13 Quiconque entend ce dernier paradoxe pourrait éprouver le besoin de le réduire, et pour cela commencer à inférer des idées à propos de la distribution des rôles dans cette relation, que cet homme se garde bien d’expliciter. À supposer de ne pas être trop dupes du stratagème, il faut du temps pour se réguler, comme pour décoder tout cela.
14 Quand nous sommes sur le point de nous réjouir à l’occasion d’un progrès – son accord pour engager une thérapie individuelle – il revient triomphant et hilare, après seulement quatre séances, nous dire que sa thérapie est terminée. Éberlués, nous le questionnons, et sa réponse est déroutante : ses séances ont été « arrêtées par le psy qui considérait que mes parents étaient bien meilleurs que vous ne le laissiez supposer ».

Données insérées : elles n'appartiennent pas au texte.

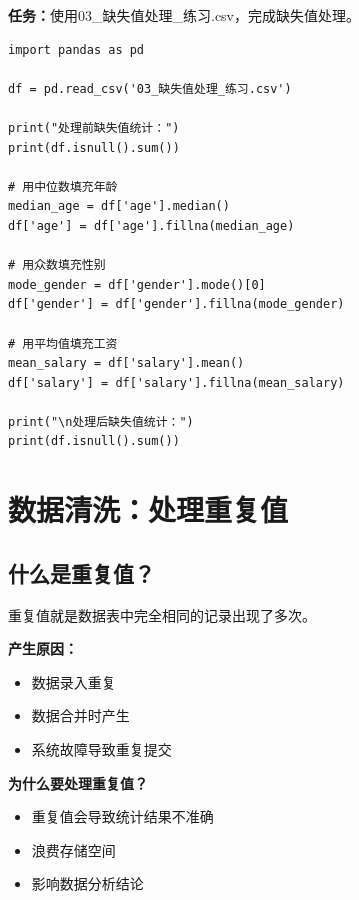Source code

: \documentclass[12pt,a4paper]{article}
\begin{document}
\begin{practicebox}
\textbf{任务：}使用03\_缺失值处理\_练习.csv，完成缺失值处理。

\begin{lstlisting}
import pandas as pd

df = pd.read_csv('03_缺失值处理_练习.csv')

print("处理前缺失值统计：")
print(df.isnull().sum())

# 用中位数填充年龄
median_age = df['age'].median()
df['age'] = df['age'].fillna(median_age)

# 用众数填充性别
mode_gender = df['gender'].mode()[0]
df['gender'] = df['gender'].fillna(mode_gender)

# 用平均值填充工资
mean_salary = df['salary'].mean()
df['salary'] = df['salary'].fillna(mean_salary)

print("\n处理后缺失值统计：")
print(df.isnull().sum())
\end{lstlisting}
\end{practicebox}

\section{数据清洗：处理重复值}

\subsection{什么是重复值？}

\begin{knowledgebox}[重复值介绍]
重复值就是数据表中完全相同的记录出现了多次。

\textbf{产生原因：}
\begin{itemize}
    \item 数据录入重复
    \item 数据合并时产生
    \item 系统故障导致重复提交
\end{itemize}

\textbf{为什么要处理重复值？}
\begin{itemize}
    \item 重复值会导致统计结果不准确
    \item 浪费存储空间
    \item 影响数据分析结论
\end{itemize}
\end{knowledgebox}
\end{document}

15 On sous-estime facilement les capacités de déresponsabilisation d’un pervers, comme celles de retourner une proposition d’aide en attaque contre celui qui l’émet, sans craindre de s’en référer à des personnes qui ne sont pas là pour préciser leur point de vue.
16 Quant à la partenaire de cet homme, à notre grande surprise, en termes de perversion elle ne fut pas en reste. Lors d’une séance, elle déclara que nous ressentions exactement ses propres affects, qu’elle se sentait enfin comprise. Elle ajouta qu’elle ne voyait pas comment elle pouvait continuer à vivre avec cet homme. Puis, à la séance suivante, elle nous demanda si nous connaissions d’autres thérapeutes de couple, car elle estimait qu’il leur fallait se faire une autre opinion. Elle nous consultait pour savoir si son idée nous convenait. Que dire à cette requête qui avait du sens, mais qui nous a interrogé sur le « si peu » de lien qui était là, entre nous. Nous avions cru à une prise de conscience, nous étions presque soulagés de la voir prendre de la distance, nous pensions que cette séance verrait la mise au travail de cette presque décision de quitter son conjoint. Malheur à nous d’y avoir pensé ! Ils ne sont jamais revenus. Ce fut notre dernier rendez-vous : ils vont, c’est notre croyance, rejouer leur scène primitive auprès d’autres témoins (la scène primitive désigne le rapport sexuel entre les parents tel qu’il peut être regardé ou fantasmé par l’enfant qui l’interprète comme un acte de violence, voire de viol, de la part du père à l’égard de la mère).
17 Néanmoins, c’est avec un soulagement non dissimulé que nous avons pu prendre du recul, mettre des mots sur nos états affectifs et nos sentiments. Nous étions sans cesse mis à rude épreuve. Nous doutions de nos compétences. Nous avions l’impression que ces deux-là nous donnaient des bonbons sucrés en surface et drôlement amers à l’intérieur. Mais c’est aussi ce qui nous faisait tenir : le sucré provenait de la partie que nous percevions chez eux comme « bon objet », le fait de ne pas oublier qu’ils sont aussi des victimes rendait l’amer moins pénible à avaler.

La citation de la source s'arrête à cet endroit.